Abstract

The matrix of shale gas reservoir has the characteristics of low porosity and ultra-low permeability, but also develop natural and hydraulic fractures. Many field operations observed that the formation pore pressure after hydraulic fracturing is higher than the original formation pore pressure. Drilling in the fractured areas of shale gas reservoir, including natural fractures and artificial fractures, always faces greater overflow risk. The pore pressure test after fracturing also shows that the test value is higher than the formation initial pore pressure.
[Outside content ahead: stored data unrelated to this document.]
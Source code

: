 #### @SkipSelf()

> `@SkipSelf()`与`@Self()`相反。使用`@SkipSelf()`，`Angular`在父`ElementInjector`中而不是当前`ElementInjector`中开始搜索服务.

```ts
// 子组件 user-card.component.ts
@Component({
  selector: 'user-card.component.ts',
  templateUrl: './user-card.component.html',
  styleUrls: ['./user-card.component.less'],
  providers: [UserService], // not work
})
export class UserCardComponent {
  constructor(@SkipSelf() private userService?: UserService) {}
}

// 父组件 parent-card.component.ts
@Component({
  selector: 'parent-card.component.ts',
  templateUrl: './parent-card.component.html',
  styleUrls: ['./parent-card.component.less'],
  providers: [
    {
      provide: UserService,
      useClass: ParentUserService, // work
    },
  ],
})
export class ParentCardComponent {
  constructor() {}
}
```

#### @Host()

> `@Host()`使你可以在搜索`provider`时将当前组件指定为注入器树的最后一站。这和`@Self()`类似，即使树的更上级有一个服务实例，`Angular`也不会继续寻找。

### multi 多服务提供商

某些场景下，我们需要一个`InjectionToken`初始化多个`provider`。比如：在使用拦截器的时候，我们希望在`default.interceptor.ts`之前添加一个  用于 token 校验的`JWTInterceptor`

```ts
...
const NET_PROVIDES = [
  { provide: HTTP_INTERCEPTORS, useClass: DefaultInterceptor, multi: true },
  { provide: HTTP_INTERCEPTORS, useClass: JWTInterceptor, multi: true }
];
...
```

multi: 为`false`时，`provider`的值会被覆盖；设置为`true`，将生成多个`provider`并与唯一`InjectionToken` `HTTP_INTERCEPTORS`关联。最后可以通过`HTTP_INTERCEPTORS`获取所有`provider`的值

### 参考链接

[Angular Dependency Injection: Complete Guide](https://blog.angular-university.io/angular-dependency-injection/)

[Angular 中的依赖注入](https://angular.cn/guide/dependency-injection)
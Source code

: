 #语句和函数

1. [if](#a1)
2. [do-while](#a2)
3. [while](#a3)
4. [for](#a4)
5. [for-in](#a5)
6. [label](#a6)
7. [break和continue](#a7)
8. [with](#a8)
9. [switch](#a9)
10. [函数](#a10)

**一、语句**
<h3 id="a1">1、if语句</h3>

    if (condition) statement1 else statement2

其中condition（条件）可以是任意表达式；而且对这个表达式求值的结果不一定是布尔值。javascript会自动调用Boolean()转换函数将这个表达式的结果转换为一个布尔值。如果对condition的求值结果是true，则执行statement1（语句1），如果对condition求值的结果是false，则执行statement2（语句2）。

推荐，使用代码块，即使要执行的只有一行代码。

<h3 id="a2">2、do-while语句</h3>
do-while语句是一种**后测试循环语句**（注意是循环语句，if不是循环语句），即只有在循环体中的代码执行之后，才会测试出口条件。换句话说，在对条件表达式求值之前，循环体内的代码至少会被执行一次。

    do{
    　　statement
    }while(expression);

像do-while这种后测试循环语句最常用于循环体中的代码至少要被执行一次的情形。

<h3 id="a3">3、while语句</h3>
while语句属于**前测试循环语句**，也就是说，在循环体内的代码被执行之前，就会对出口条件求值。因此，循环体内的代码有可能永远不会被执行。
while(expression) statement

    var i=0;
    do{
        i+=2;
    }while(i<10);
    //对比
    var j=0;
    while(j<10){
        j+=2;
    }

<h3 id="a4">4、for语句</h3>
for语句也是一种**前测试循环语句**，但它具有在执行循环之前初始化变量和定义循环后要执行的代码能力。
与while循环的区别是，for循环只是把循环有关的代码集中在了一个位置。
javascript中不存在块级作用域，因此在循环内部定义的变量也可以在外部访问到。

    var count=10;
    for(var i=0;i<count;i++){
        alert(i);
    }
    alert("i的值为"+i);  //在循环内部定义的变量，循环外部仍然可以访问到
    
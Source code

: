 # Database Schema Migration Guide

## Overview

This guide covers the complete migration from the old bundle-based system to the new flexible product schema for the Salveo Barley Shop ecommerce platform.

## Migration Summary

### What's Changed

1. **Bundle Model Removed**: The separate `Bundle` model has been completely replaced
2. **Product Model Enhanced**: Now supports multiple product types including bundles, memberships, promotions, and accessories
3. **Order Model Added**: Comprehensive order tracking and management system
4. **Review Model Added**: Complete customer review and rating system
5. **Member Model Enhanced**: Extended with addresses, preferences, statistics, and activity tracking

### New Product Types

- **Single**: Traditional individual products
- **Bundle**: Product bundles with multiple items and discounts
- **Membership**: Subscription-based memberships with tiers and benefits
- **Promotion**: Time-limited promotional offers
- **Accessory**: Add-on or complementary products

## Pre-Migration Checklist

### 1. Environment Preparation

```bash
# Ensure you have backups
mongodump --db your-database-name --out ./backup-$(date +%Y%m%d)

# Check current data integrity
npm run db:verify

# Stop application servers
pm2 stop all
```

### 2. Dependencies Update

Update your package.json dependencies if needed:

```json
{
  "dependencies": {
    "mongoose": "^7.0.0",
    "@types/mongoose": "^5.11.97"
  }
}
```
However the conventional formation pore pressure predicting methods are difficult to obtain the accurate pore pressure in the fractured areas of shale gas reservoir.In this paper, the causes of formation pore pressure changing and fracturing pressurization effect in the fractured zones of shale gas reservoir are analyzed. Based on the assumption of closed and constant volume material balance and the gas equation of state, the internal mechanism of the increase in pore pressure caused by fracturing operation in low-permeability shale gas formation is theoretically analyzed. A new method to predict pore pressure changing of shale gas reservoir during drilling and hydrofracturing operations is proposed. The pore connectivity of shale gas reservoir is poor, and the permeability is tens of nano-darcy. The permeability is usually between 0.01-0.20 millidarcy when natural fractures are developed. After fracturing, the permeability can be increased by 2-3 times. Based on the principle of effective stress, a pore pressure calculation model with the influence of permeability change is established by using logging data. Three influence terms are considered in the model: the first one is the overburden pressure term, the second one is the skeleton stress term, and the last one is the influence term of permeability change rate on local formation pore pressure. The proposed method shows simple principle, clear mechanism and easy to use in the field. Field applications show that this method could quickly and accurately predict dynamic formation pore pressure changing of shale gas reservoir. It offsets the shortcomings of traditional formation pore pressure calculation methods.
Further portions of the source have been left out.